Task prompt: Whenever a line in the listing below holds the string "vivienda", include it in the count. Say how many such lines there are and nothing more.

────────────────

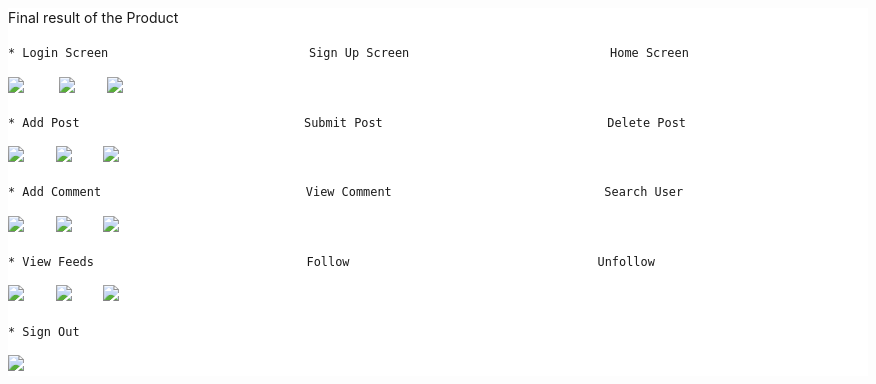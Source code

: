 Final result of the Product

`* Login Screen`&nbsp;&nbsp;&nbsp;&nbsp;&nbsp;&nbsp;&nbsp;&nbsp;&nbsp;&nbsp;&nbsp;&nbsp;&nbsp;&nbsp;&nbsp;&nbsp;&nbsp;&nbsp;&nbsp;&nbsp;&nbsp;&nbsp;&nbsp;&nbsp;&nbsp;&nbsp;&nbsp;&nbsp;&nbsp;&nbsp;&nbsp;&nbsp;&nbsp;&nbsp;&nbsp;&nbsp;&nbsp;&nbsp;&nbsp;&nbsp;&nbsp;&nbsp;&nbsp;&nbsp;&nbsp;&nbsp;&nbsp;&nbsp;&nbsp;&nbsp;&nbsp;`Sign Up Screen`&nbsp;&nbsp;&nbsp;&nbsp;&nbsp;&nbsp;&nbsp;&nbsp;&nbsp;&nbsp;&nbsp;&nbsp;&nbsp;&nbsp;&nbsp;&nbsp;&nbsp;&nbsp;&nbsp;&nbsp;&nbsp;&nbsp;&nbsp;&nbsp;&nbsp;&nbsp;&nbsp;&nbsp;&nbsp;&nbsp;&nbsp;&nbsp;&nbsp;&nbsp;&nbsp;&nbsp;&nbsp;&nbsp;&nbsp;&nbsp;&nbsp;&nbsp;&nbsp;&nbsp;&nbsp;&nbsp;&nbsp;&nbsp;&nbsp;&nbsp;&nbsp;`Home Screen`


<img src="https://user-images.githubusercontent.com/44130176/180658817-c5890e5b-fa57-4079-bada-f452d13db702.jpg" width="300">                                         &nbsp;&nbsp;&nbsp;&nbsp;&nbsp;&nbsp;&nbsp;&nbsp;<img src="https://user-images.githubusercontent.com/44130176/180658820-8cb95611-b2db-42e9-8272-159247bf898c.jpg" width="300">&nbsp;&nbsp;&nbsp;&nbsp;&nbsp;&nbsp;&nbsp;&nbsp;<img src="https://user-images.githubusercontent.com/44130176/180658815-e5e75fc4-091d-4789-aeff-b5d5ca93d0ba.jpg" width="300">


`* Add Post`&nbsp;&nbsp;&nbsp;&nbsp;&nbsp;&nbsp;&nbsp;&nbsp;&nbsp;&nbsp;&nbsp;&nbsp;&nbsp;&nbsp;&nbsp;&nbsp;&nbsp;&nbsp;&nbsp;&nbsp;&nbsp;&nbsp;&nbsp;&nbsp;&nbsp;&nbsp;&nbsp;&nbsp;&nbsp;&nbsp;&nbsp;&nbsp;&nbsp;&nbsp;&nbsp;&nbsp;&nbsp;&nbsp;&nbsp;&nbsp;&nbsp;&nbsp;&nbsp;&nbsp;&nbsp;&nbsp;&nbsp;&nbsp;&nbsp;&nbsp;&nbsp;&nbsp;&nbsp;&nbsp;&nbsp;&nbsp;&nbsp;`Submit Post`&nbsp;&nbsp;&nbsp;&nbsp;&nbsp;&nbsp;&nbsp;&nbsp;&nbsp;&nbsp;&nbsp;&nbsp;&nbsp;&nbsp;&nbsp;&nbsp;&nbsp;&nbsp;&nbsp;&nbsp;&nbsp;&nbsp;&nbsp;&nbsp;&nbsp;&nbsp;&nbsp;&nbsp;&nbsp;&nbsp;&nbsp;&nbsp;&nbsp;&nbsp;&nbsp;&nbsp;&nbsp;&nbsp;&nbsp;&nbsp;&nbsp;&nbsp;&nbsp;&nbsp;&nbsp;&nbsp;&nbsp;&nbsp;&nbsp;&nbsp;&nbsp;&nbsp;&nbsp;&nbsp;&nbsp;&nbsp;&nbsp;`Delete Post`


<img src="https://user-images.githubusercontent.com/44130176/180658795-b480e756-f96f-4f49-b41e-668f3c5b8ced.jpg" width="300">&nbsp;&nbsp;&nbsp;&nbsp;&nbsp;&nbsp;&nbsp;&nbsp;<img src="https://user-images.githubusercontent.com/44130176/180658818-04f91c36-2c23-4da9-af36-9e85fbb47b17.jpg" width="300">&nbsp;&nbsp;&nbsp;&nbsp;&nbsp;&nbsp;&nbsp;&nbsp;<img src="https://user-images.githubusercontent.com/44130176/180658813-d0c803c5-3f79-4041-a230-a559866844ff.jpg" width="300">


`* Add Comment`&nbsp;&nbsp;&nbsp;&nbsp;&nbsp;&nbsp;&nbsp;&nbsp;&nbsp;&nbsp;&nbsp;&nbsp;&nbsp;&nbsp;&nbsp;&nbsp;&nbsp;&nbsp;&nbsp;&nbsp;&nbsp;&nbsp;&nbsp;&nbsp;&nbsp;&nbsp;&nbsp;&nbsp;&nbsp;&nbsp;&nbsp;&nbsp;&nbsp;&nbsp;&nbsp;&nbsp;&nbsp;&nbsp;&nbsp;&nbsp;&nbsp;&nbsp;&nbsp;&nbsp;&nbsp;&nbsp;&nbsp;&nbsp;&nbsp;&nbsp;&nbsp;&nbsp;`View Comment`&nbsp;&nbsp;&nbsp;&nbsp;&nbsp;&nbsp;&nbsp;&nbsp;&nbsp;&nbsp;&nbsp;&nbsp;&nbsp;&nbsp;&nbsp;&nbsp;&nbsp;&nbsp;&nbsp;&nbsp;&nbsp;&nbsp;&nbsp;&nbsp;&nbsp;&nbsp;&nbsp;&nbsp;&nbsp;&nbsp;&nbsp;&nbsp;&nbsp;&nbsp;&nbsp;&nbsp;&nbsp;&nbsp;&nbsp;&nbsp;&nbsp;&nbsp;&nbsp;&nbsp;&nbsp;&nbsp;&nbsp;&nbsp;&nbsp;&nbsp;&nbsp;&nbsp;&nbsp;&nbsp;`Search User`


<img src="https://user-images.githubusercontent.com/44130176/180658822-cc3ba8c1-ad11-44a1-b2d8-35495475169a.jpg" width="300">&nbsp;&nbsp;&nbsp;&nbsp;&nbsp;&nbsp;&nbsp;&nbsp;<img src="https://user-images.githubusercontent.com/44130176/180658823-13a1e028-b8e1-43b3-86f5-f22d88a0093e.jpg" width="300">&nbsp;&nbsp;&nbsp;&nbsp;&nbsp;&nbsp;&nbsp;&nbsp;<img src="https://user-images.githubusercontent.com/44130176/180659520-08a6bc59-7162-457c-ad73-1f34b810b1f1.jpg" width="300">



`* View Feeds`&nbsp;&nbsp;&nbsp;&nbsp;&nbsp;&nbsp;&nbsp;&nbsp;&nbsp;&nbsp;&nbsp;&nbsp;&nbsp;&nbsp;&nbsp;&nbsp;&nbsp;&nbsp;&nbsp;&nbsp;&nbsp;&nbsp;&nbsp;&nbsp;&nbsp;&nbsp;&nbsp;&nbsp;&nbsp;&nbsp;&nbsp;&nbsp;&nbsp;&nbsp;&nbsp;&nbsp;&nbsp;&nbsp;&nbsp;&nbsp;&nbsp;&nbsp;&nbsp;&nbsp;&nbsp;&nbsp;&nbsp;&nbsp;&nbsp;&nbsp;&nbsp;&nbsp;&nbsp;&nbsp;`Follow`&nbsp;&nbsp;&nbsp;&nbsp;&nbsp;&nbsp;&nbsp;&nbsp;&nbsp;&nbsp;&nbsp;&nbsp;&nbsp;&nbsp;&nbsp;&nbsp;&nbsp;&nbsp;&nbsp;&nbsp;&nbsp;&nbsp;&nbsp;&nbsp;&nbsp;&nbsp;&nbsp;&nbsp;&nbsp;&nbsp;&nbsp;&nbsp;&nbsp;&nbsp;&nbsp;&nbsp;&nbsp;&nbsp;&nbsp;&nbsp;&nbsp;&nbsp;&nbsp;&nbsp;&nbsp;&nbsp;&nbsp;&nbsp;&nbsp;&nbsp;&nbsp;&nbsp;&nbsp;&nbsp;&nbsp;&nbsp;&nbsp;&nbsp;&nbsp;&nbsp;&nbsp;&nbsp;&nbsp;`Unfollow`


<img src="https://user-images.githubusercontent.com/44130176/180658814-8a81f056-cd00-4f79-aa5b-35a304bb01ba.jpg" width="300">&nbsp;&nbsp;&nbsp;&nbsp;&nbsp;&nbsp;&nbsp;&nbsp;<img src="https://user-images.githubusercontent.com/44130176/180658810-1147af77-3e41-49b9-91ed-df656bb6565b.jpg" width="300">&nbsp;&nbsp;&nbsp;&nbsp;&nbsp;&nbsp;&nbsp;&nbsp;<img src="https://user-images.githubusercontent.com/44130176/180658824-d3cd8b0e-642b-4751-8bb0-b5ddd523f8ca.jpg" width="300">


`* Sign Out`

<img src="https://user-images.githubusercontent.com/44130176/180658826-5e5640df-765a-4b33-a90d-c8fd95f8e3e1.jpg" width="300">

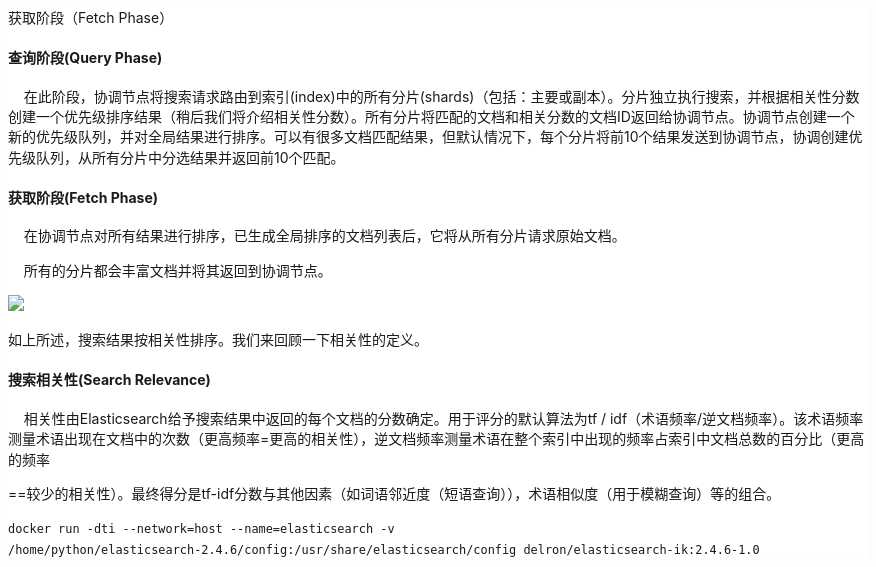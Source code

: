 获取阶段（Fetch Phase）

#### **查询阶段(Query Phase)**

    在此阶段，协调节点将搜索请求路由到索引(index)中的所有分片(shards)（包括：主要或副本）。分片独立执行搜索，并根据相关性分数创建一个优先级排序结果（稍后我们将介绍相关性分数）。所有分片将匹配的文档和相关分数的文档ID返回给协调节点。协调节点创建一个新的优先级队列，并对全局结果进行排序。可以有很多文档匹配结果，但默认情况下，每个分片将前10个结果发送到协调节点，协调创建优先级队列，从所有分片中分选结果并返回前10个匹配。

#### **获取阶段(Fetch Phase)**

    在协调节点对所有结果进行排序，已生成全局排序的文档列表后，它将从所有分片请求原始文档。 

    所有的分片都会丰富文档并将其返回到协调节点。 

![](https://img-blog.csdn.net/20170814230558199?watermark/2/text/aHR0cDovL2Jsb2cuY3Nkbi5uZXQvemdfaG92ZXI=/font/5a6L5L2T/fontsize/400/fill/I0JBQkFCMA==/dissolve/70/gravity/SouthEast)

如上所述，搜索结果按相关性排序。我们来回顾一下相关性的定义。

#### **搜索相关性(Search Relevance)**

    相关性由Elasticsearch给予搜索结果中返回的每个文档的分数确定。用于评分的默认算法为tf / idf（术语频率/逆文档频率）。该术语频率测量术语出现在文档中的次数（更高频率=更高的相关性），逆文档频率测量术语在整个索引中出现的频率占索引中文档总数的百分比（更高的频率 

==较少的相关性）。最终得分是tf-idf分数与其他因素（如词语邻近度（短语查询）），术语相似度（用于模糊查询）等的组合。

```
docker run -dti --network=host --name=elasticsearch -v
/home/python/elasticsearch-2.4.6/config:/usr/share/elasticsearch/config delron/elasticsearch-ik:2.4.6-1.0
```

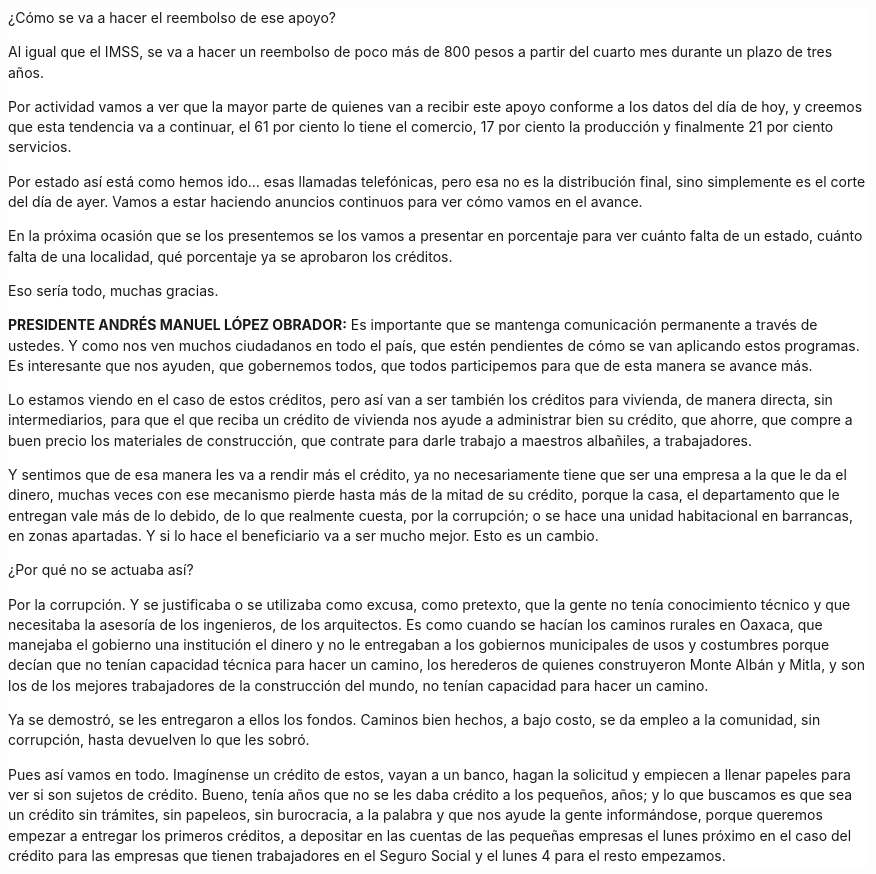 ¿Cómo se va a hacer el reembolso de ese apoyo?

Al igual que el IMSS, se va a hacer un reembolso de poco más de 800 pesos a
partir del cuarto mes durante un plazo de tres años.

Por actividad vamos a ver que la mayor parte de quienes van a recibir este
apoyo conforme a los datos del día de hoy, y creemos que esta tendencia va a
continuar, el 61 por ciento lo tiene el comercio, 17 por ciento la producción
y finalmente 21 por ciento servicios.

Por estado así está como hemos ido… esas llamadas telefónicas, pero esa no es
la distribución final, sino simplemente es el corte del día de ayer. Vamos a
estar haciendo anuncios continuos para ver cómo vamos en el avance.

En la próxima ocasión que se los presentemos se los vamos a presentar en
porcentaje para ver cuánto falta de un estado, cuánto falta de una localidad,
qué porcentaje ya se aprobaron los créditos.

Eso sería todo, muchas gracias.

**PRESIDENTE ANDRÉS MANUEL LÓPEZ OBRADOR:** Es importante que se mantenga
comunicación permanente a través de ustedes. Y como nos ven muchos ciudadanos
en todo el país, que estén pendientes de cómo se van aplicando estos
programas. Es interesante que nos ayuden, que gobernemos todos, que todos
participemos para que de esta manera se avance más.

Lo estamos viendo en el caso de estos créditos, pero así van a ser también los
créditos para vivienda, de manera directa, sin intermediarios, para que el que
reciba un crédito de vivienda nos ayude a administrar bien su crédito, que
ahorre, que compre a buen precio los materiales de construcción, que contrate
para darle trabajo a maestros albañiles, a trabajadores.

Y sentimos que de esa manera les va a rendir más el crédito, ya no
necesariamente tiene que ser una empresa a la que le da el dinero, muchas
veces con ese mecanismo pierde hasta más de la mitad de su crédito, porque la
casa, el departamento que le entregan vale más de lo debido, de lo que
realmente cuesta, por la corrupción; o se hace una unidad habitacional en
barrancas, en zonas apartadas. Y si lo hace el beneficiario va a ser mucho
mejor. Esto es un cambio.

¿Por qué no se actuaba así?

Por la corrupción. Y se justificaba o se utilizaba como excusa, como pretexto,
que la gente no tenía conocimiento técnico y que necesitaba la asesoría de los
ingenieros, de los arquitectos. Es como cuando se hacían los caminos rurales
en Oaxaca, que manejaba el gobierno una institución el dinero y no le
entregaban a los gobiernos municipales de usos y costumbres porque decían que
no tenían capacidad técnica para hacer un camino, los herederos de quienes
construyeron Monte Albán y Mitla, y son los de los mejores trabajadores de la
construcción del mundo, no tenían capacidad para hacer un camino.

Ya se demostró, se les entregaron a ellos los fondos. Caminos bien hechos, a
bajo costo, se da empleo a la comunidad, sin corrupción, hasta devuelven lo
que les sobró.

Pues así vamos en todo. Imagínense un crédito de estos, vayan a un banco,
hagan la solicitud y empiecen a llenar papeles para ver si son sujetos de
crédito. Bueno, tenía años que no se les daba crédito a los pequeños, años; y
lo que buscamos es que sea un crédito sin trámites, sin papeleos, sin
burocracia, a la palabra y que nos ayude la gente informándose, porque
queremos empezar a entregar los primeros créditos, a depositar en las cuentas
de las pequeñas empresas el lunes próximo en el caso del crédito para las
empresas que tienen trabajadores en el Seguro Social y el lunes 4 para el
resto empezamos.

────────────────

The completed task: 2